[DIRECTIONS] In the records below, some lines hold the word "func". Copy each of those lines.

[RECORD SET]
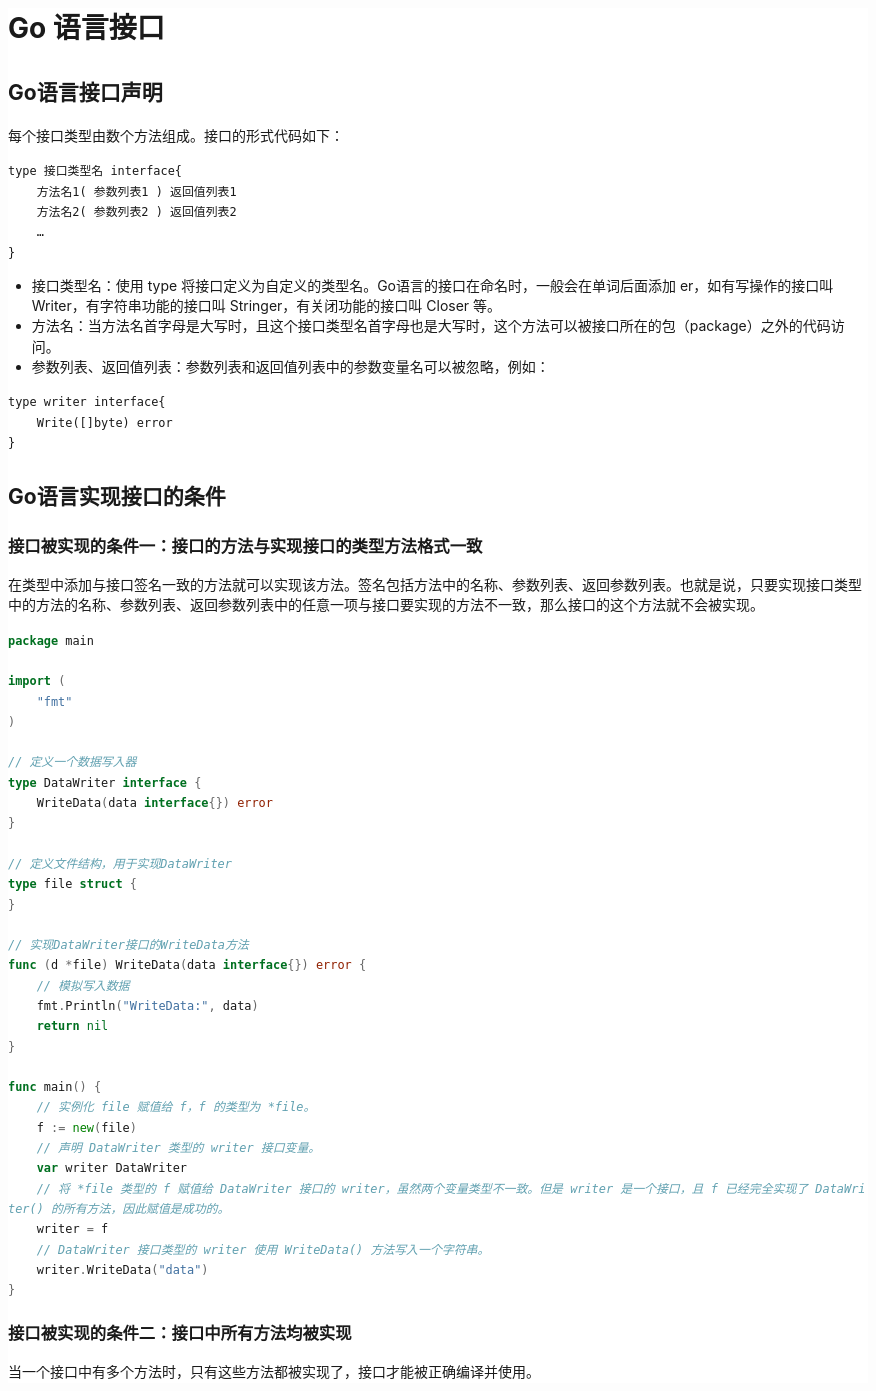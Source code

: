 # Go 语言接口
## Go语言接口声明
每个接口类型由数个方法组成。接口的形式代码如下：
```
type 接口类型名 interface{
    方法名1( 参数列表1 ) 返回值列表1
    方法名2( 参数列表2 ) 返回值列表2
    …
}
```
* 接口类型名：使用 type 将接口定义为自定义的类型名。Go语言的接口在命名时，一般会在单词后面添加 er，如有写操作的接口叫 Writer，有字符串功能的接口叫 Stringer，有关闭功能的接口叫 Closer 等。
* 方法名：当方法名首字母是大写时，且这个接口类型名首字母也是大写时，这个方法可以被接口所在的包（package）之外的代码访问。
* 参数列表、返回值列表：参数列表和返回值列表中的参数变量名可以被忽略，例如：
```
type writer interface{
    Write([]byte) error
}
```
## Go语言实现接口的条件
### 接口被实现的条件一：接口的方法与实现接口的类型方法格式一致
在类型中添加与接口签名一致的方法就可以实现该方法。签名包括方法中的名称、参数列表、返回参数列表。也就是说，只要实现接口类型中的方法的名称、参数列表、返回参数列表中的任意一项与接口要实现的方法不一致，那么接口的这个方法就不会被实现。
```go
package main

import (
    "fmt"
)

// 定义一个数据写入器
type DataWriter interface {
    WriteData(data interface{}) error
}

// 定义文件结构，用于实现DataWriter
type file struct {
}

// 实现DataWriter接口的WriteData方法
func (d *file) WriteData(data interface{}) error {
    // 模拟写入数据
    fmt.Println("WriteData:", data)
    return nil
}

func main() {
    // 实例化 file 赋值给 f，f 的类型为 *file。
    f := new(file)
    // 声明 DataWriter 类型的 writer 接口变量。
    var writer DataWriter
    // 将 *file 类型的 f 赋值给 DataWriter 接口的 writer，虽然两个变量类型不一致。但是 writer 是一个接口，且 f 已经完全实现了 DataWriter() 的所有方法，因此赋值是成功的。
    writer = f
    // DataWriter 接口类型的 writer 使用 WriteData() 方法写入一个字符串。
    writer.WriteData("data")
}
```
### 接口被实现的条件二：接口中所有方法均被实现
当一个接口中有多个方法时，只有这些方法都被实现了，接口才能被正确编译并使用。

[EXERCISE ANSWER]
func (d *file) WriteData(data interface{}) error {
func main() {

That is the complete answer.